(Saved entries)
• • • •

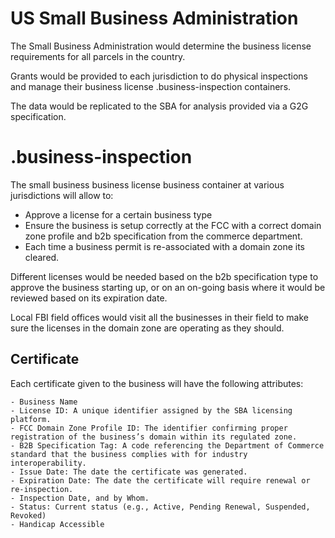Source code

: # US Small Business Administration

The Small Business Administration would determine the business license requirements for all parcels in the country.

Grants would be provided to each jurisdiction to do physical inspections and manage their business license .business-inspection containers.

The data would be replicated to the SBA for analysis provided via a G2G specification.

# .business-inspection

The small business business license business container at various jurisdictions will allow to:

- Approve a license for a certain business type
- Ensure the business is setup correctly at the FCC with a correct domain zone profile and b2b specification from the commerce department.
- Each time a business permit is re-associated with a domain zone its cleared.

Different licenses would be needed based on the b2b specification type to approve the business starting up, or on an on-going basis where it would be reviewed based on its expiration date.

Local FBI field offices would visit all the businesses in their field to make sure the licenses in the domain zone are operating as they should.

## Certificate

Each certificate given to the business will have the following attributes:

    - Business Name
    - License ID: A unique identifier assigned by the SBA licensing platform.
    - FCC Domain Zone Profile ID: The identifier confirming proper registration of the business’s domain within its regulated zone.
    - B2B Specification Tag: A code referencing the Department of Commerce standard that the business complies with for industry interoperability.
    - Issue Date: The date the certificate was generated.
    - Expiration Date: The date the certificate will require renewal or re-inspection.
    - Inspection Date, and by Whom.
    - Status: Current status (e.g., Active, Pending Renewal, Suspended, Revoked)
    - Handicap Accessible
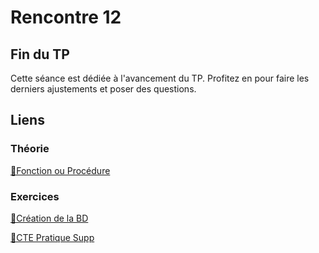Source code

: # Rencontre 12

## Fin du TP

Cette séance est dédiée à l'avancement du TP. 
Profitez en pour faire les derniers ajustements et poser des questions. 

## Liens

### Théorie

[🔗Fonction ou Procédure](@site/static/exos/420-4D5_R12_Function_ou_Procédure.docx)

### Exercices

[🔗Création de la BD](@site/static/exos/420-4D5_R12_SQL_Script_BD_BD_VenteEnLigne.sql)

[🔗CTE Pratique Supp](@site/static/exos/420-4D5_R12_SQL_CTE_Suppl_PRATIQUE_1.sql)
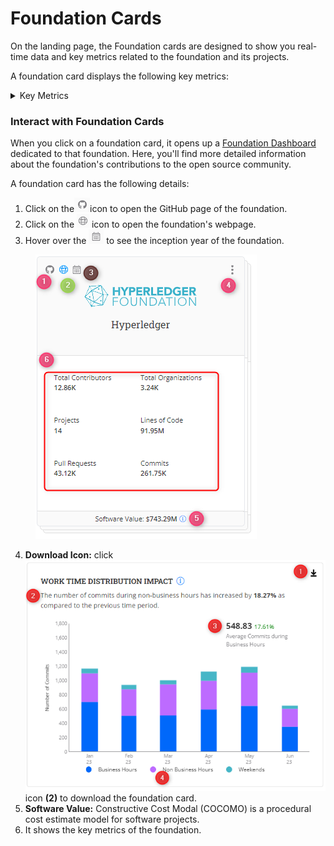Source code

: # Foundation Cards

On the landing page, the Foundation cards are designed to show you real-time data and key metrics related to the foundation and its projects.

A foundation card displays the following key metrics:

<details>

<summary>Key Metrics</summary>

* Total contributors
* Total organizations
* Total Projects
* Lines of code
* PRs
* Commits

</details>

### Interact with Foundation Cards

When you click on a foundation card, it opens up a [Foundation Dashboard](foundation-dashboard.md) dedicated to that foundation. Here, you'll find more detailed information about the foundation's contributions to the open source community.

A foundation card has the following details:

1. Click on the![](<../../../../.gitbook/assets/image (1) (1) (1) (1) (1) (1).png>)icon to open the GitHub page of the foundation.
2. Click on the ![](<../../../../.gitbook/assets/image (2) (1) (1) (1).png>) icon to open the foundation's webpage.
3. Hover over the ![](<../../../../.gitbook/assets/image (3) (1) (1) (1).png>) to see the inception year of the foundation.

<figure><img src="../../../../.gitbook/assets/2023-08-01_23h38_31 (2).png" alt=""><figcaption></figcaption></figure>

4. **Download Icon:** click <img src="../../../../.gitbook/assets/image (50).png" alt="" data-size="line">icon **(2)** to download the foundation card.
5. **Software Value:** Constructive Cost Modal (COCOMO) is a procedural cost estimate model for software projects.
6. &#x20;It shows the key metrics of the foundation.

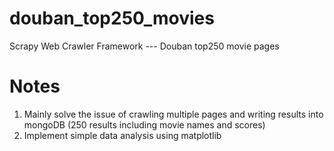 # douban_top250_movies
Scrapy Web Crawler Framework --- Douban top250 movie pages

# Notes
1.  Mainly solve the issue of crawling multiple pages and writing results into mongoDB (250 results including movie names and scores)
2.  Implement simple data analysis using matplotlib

• • • •

• **EXERCISE DESCRIPTION**:
Would you write out each entry word for word and omit the images?

• **RESPONSE BELOW**:
Source code

: # US Small Business Administration

The Small Business Administration would determine the business license requirements for all parcels in the country.

Grants would be provided to each jurisdiction to do physical inspections and manage their business license .business-inspection containers.

The data would be replicated to the SBA for analysis provided via a G2G specification.

# .business-inspection

The small business business license business container at various jurisdictions will allow to:

- Approve a license for a certain business type
- Ensure the business is setup correctly at the FCC with a correct domain zone profile and b2b specification from the commerce department.
- Each time a business permit is re-associated with a domain zone its cleared.

Different licenses would be needed based on the b2b specification type to approve the business starting up, or on an on-going basis where it would be reviewed based on its expiration date.

Local FBI field offices would visit all the businesses in their field to make sure the licenses in the domain zone are operating as they should.

## Certificate

Each certificate given to the business will have the following attributes:

    - Business Name
    - License ID: A unique identifier assigned by the SBA licensing platform.
    - FCC Domain Zone Profile ID: The identifier confirming proper registration of the business’s domain within its regulated zone.
    - B2B Specification Tag: A code referencing the Department of Commerce standard that the business complies with for industry interoperability.
    - Issue Date: The date the certificate was generated.
    - Expiration Date: The date the certificate will require renewal or re-inspection.
    - Inspection Date, and by Whom.
    - Status: Current status (e.g., Active, Pending Renewal, Suspended, Revoked)
    - Handicap Accessible
Source code

: # Rencontre 12

## Fin du TP

Cette séance est dédiée à l'avancement du TP. 
Profitez en pour faire les derniers ajustements et poser des questions. 

## Liens

### Théorie

[🔗Fonction ou Procédure](@site/static/exos/420-4D5_R12_Function_ou_Procédure.docx)

### Exercices

[🔗Création de la BD](@site/static/exos/420-4D5_R12_SQL_Script_BD_BD_VenteEnLigne.sql)

[🔗CTE Pratique Supp](@site/static/exos/420-4D5_R12_SQL_CTE_Suppl_PRATIQUE_1.sql)
Source code

: # Foundation Cards

On the landing page, the Foundation cards are designed to show you real-time data and key metrics related to the foundation and its projects.

A foundation card displays the following key metrics:

<details>

<summary>Key Metrics</summary>

* Total contributors
* Total organizations
* Total Projects
* Lines of code
* PRs
* Commits

</details>

### Interact with Foundation Cards

When you click on a foundation card, it opens up a [Foundation Dashboard](foundation-dashboard.md) dedicated to that foundation. Here, you'll find more detailed information about the foundation's contributions to the open source community.

A foundation card has the following details:

1. Click on the![](<../../../../.gitbook/assets/image (1) (1) (1) (1) (1) (1).png>)icon to open the GitHub page of the foundation.
2. Click on the ![](<../../../../.gitbook/assets/image (2) (1) (1) (1).png>) icon to open the foundation's webpage.
3. Hover over the ![](<../../../../.gitbook/assets/image (3) (1) (1) (1).png>) to see the inception year of the foundation.

<figure><img src="../../../../.gitbook/assets/2023-08-01_23h38_31 (2).png" alt=""><figcaption></figcaption></figure>

4. **Download Icon:** click <img src="../../../../.gitbook/assets/image (50).png" alt="" data-size="line">icon **(2)** to download the foundation card.
5. **Software Value:** Constructive Cost Modal (COCOMO) is a procedural cost estimate model for software projects.
6. &#x20;It shows the key metrics of the foundation.

 # douban_top250_movies
Scrapy Web Crawler Framework --- Douban top250 movie pages

# Notes
1.  Mainly solve the issue of crawling multiple pages and writing results into mongoDB (250 results including movie names and scores)
2.  Implement simple data analysis using matplotlib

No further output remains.